Так как Франсуаза находила, что оставаться без движения слишком холодно, то мы отправлялись к мосту Согласия посмотреть на замерзшую Сену, к которой каждый, даже дети, подходил без опаски, как к огромному выбросившемуся на берег беззащитному киту, которого собираются свежевать. Затем мы возвращались на Елисейские поля. Я тосковал между неподвижными деревянными лошадками каруселей и белой лужайкой, охваченной сетью черных аллей, откуда снег был расчищен, между тем как возвышавшаяся над ними статуя держала в руке длинную ледяную сосульку, служившую, казалось, объяснением ее позы. Даже старая дама, сложив свой «Journal des Débats», спрашивала у проходившей мимо няни, который час, благодарила ее, говоря: «Как вы любезны!» – затем, попросив метельщика подозвать к ней внуков, так как ей стало холодно, прибавляла: «Вы окажете мне огромную услугу. Мне ужасно совестно беспокоить вас». Вдруг точно сверкала зарница: между театром марионеток и каруселями, на прояснившемся горизонте, среди расступившихся облаков, я замечал, как чудесное знамение, синее перо мадемуазель. И уже Жильберта что есть мочи бежала по направлению ко мне, сияющая и раскрасневшаяся, в меховой шапочке, возбужденная холодом, опозданием и желанием играть; немного не добежав до меня, она катила по льду и, скользя таким образом, – для того ли, чтобы лучше сохранить равновесие, потому ли, что находила это более грациозным, или же желая придать себе позу конькобежца, – широко раскидывала руки и приветливо улыбалась, словно хотела заключить меня в свои объятия. «Браво!
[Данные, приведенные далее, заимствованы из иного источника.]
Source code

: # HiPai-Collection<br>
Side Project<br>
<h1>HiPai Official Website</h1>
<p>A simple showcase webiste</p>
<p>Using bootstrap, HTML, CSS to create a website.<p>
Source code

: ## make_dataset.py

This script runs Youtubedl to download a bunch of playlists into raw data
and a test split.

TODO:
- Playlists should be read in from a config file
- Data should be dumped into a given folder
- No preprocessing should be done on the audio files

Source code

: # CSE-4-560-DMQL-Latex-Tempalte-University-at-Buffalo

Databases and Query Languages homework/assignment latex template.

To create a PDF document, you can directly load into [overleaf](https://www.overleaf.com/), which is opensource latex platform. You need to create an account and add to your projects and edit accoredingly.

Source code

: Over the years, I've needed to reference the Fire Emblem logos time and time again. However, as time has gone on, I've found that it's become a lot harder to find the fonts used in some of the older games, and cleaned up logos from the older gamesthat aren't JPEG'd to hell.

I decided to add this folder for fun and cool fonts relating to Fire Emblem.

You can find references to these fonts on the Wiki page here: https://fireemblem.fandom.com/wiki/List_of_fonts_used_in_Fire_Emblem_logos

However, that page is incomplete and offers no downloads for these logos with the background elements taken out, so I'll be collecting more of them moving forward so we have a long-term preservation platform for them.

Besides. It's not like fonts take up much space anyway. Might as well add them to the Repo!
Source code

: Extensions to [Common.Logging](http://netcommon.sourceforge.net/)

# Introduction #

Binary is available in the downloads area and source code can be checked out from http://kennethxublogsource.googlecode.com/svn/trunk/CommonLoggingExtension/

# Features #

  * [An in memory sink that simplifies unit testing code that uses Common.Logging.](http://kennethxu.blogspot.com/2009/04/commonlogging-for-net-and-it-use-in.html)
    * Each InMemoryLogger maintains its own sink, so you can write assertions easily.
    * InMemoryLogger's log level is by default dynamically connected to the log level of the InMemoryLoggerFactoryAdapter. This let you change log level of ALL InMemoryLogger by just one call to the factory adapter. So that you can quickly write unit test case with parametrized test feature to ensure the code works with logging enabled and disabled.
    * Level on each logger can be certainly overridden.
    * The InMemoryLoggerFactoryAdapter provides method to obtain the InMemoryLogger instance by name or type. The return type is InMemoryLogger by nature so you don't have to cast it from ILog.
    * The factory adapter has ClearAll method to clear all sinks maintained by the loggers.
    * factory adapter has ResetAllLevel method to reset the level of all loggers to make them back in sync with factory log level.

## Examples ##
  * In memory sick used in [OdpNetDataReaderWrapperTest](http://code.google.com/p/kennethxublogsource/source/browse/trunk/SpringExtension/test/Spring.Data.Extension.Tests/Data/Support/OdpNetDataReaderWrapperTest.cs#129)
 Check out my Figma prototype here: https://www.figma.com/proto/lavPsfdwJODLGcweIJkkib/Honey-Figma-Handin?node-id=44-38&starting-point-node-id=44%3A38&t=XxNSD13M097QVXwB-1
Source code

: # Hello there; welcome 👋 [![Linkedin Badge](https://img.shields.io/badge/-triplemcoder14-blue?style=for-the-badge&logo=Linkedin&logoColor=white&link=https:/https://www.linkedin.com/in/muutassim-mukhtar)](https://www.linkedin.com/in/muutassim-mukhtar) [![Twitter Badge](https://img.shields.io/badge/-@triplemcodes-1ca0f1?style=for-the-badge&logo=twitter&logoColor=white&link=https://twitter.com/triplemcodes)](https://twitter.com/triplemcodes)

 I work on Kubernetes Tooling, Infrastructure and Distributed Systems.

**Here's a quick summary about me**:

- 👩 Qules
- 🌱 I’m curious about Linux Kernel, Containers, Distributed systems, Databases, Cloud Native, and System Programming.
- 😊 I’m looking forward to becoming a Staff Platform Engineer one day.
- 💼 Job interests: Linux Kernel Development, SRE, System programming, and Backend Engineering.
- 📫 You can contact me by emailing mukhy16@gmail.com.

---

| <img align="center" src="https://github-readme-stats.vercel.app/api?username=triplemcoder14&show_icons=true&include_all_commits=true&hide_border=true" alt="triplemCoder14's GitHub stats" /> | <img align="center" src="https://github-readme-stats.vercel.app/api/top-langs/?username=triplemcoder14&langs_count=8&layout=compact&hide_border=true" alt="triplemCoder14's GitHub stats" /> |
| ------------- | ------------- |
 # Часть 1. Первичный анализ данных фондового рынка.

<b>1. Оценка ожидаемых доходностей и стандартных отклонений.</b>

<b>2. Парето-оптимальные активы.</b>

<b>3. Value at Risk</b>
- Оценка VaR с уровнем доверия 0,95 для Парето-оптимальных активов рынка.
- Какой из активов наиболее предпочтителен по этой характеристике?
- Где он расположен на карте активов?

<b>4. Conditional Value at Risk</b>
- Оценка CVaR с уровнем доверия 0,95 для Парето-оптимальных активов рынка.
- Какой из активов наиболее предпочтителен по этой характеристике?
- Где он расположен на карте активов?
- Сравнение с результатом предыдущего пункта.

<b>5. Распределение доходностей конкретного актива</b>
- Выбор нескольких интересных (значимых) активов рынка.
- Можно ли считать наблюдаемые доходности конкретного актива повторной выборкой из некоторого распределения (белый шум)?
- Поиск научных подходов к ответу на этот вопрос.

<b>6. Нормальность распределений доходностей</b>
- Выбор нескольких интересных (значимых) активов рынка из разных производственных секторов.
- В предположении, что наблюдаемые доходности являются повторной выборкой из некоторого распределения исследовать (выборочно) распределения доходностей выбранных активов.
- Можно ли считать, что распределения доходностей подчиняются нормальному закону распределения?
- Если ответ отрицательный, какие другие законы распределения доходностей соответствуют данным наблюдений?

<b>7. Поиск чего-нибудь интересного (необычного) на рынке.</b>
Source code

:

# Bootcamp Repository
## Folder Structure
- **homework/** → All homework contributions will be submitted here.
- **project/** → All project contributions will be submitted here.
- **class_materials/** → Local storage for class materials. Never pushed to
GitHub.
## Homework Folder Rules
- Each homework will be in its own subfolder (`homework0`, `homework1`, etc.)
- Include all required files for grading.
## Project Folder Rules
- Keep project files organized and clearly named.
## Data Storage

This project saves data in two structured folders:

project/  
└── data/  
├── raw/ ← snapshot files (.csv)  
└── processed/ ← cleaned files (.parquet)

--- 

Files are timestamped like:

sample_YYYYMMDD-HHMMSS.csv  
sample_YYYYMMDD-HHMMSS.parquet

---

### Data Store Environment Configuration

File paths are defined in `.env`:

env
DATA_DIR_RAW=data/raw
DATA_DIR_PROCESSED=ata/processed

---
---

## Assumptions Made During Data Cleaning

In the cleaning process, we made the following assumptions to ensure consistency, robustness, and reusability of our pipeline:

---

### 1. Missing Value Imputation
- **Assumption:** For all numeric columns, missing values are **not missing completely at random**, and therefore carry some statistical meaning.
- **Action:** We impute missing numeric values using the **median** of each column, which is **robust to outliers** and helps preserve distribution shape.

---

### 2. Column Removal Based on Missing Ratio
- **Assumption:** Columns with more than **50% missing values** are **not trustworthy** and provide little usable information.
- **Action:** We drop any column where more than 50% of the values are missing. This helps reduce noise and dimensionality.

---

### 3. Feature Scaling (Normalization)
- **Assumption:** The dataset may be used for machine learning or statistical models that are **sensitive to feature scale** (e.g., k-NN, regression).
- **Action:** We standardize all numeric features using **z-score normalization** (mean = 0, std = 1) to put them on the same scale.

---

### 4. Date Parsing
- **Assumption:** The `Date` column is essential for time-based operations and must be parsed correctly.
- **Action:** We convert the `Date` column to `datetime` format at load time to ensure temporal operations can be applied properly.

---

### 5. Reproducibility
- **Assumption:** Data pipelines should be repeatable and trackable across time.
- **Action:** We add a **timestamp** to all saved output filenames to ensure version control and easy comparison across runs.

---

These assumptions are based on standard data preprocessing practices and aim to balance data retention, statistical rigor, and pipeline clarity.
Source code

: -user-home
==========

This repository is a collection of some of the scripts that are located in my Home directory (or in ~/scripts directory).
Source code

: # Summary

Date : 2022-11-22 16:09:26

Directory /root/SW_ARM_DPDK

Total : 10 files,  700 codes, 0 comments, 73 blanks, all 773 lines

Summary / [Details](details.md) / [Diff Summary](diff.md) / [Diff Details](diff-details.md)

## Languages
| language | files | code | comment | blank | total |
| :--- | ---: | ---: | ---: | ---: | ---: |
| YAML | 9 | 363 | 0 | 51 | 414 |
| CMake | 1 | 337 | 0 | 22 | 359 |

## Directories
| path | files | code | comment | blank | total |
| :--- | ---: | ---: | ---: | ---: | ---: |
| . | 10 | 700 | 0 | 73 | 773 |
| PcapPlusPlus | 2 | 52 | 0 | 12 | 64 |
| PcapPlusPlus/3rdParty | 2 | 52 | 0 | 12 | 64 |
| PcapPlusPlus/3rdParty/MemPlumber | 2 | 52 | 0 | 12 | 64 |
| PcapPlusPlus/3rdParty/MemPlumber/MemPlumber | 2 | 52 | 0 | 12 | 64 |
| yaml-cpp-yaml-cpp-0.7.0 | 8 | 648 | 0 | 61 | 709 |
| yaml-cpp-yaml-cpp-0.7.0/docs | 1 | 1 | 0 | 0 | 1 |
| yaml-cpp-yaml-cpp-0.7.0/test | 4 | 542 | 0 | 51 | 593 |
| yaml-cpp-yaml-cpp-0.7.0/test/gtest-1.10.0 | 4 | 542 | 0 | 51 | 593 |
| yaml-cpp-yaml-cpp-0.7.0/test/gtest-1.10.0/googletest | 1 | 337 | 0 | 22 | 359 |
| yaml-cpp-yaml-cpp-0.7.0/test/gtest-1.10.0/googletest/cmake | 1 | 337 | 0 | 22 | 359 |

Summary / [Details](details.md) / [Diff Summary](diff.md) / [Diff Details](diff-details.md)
Браво! Превосходно! Я бы сказала даже, как сейчас это принято: шикарно, молодцом, если бы не была женщиной другого поколения, старорежимной, – восклицала старая дама, взяв слово от лица безмолвных Елисейских полей, чтобы поблагодарить Жильберту за то, что та пришла, не испугавшись погоды. – Вы, подобно мне, верны, несмотря ни на что, нашим старым Елисейским полям; мы двое неустрашимы. Если бы вы знали, как я люблю их, даже в том виде, как сейчас. Этот снег – вы будете смеяться надо мной – напоминает мне мех горностая!» И старая дама сама смеялась.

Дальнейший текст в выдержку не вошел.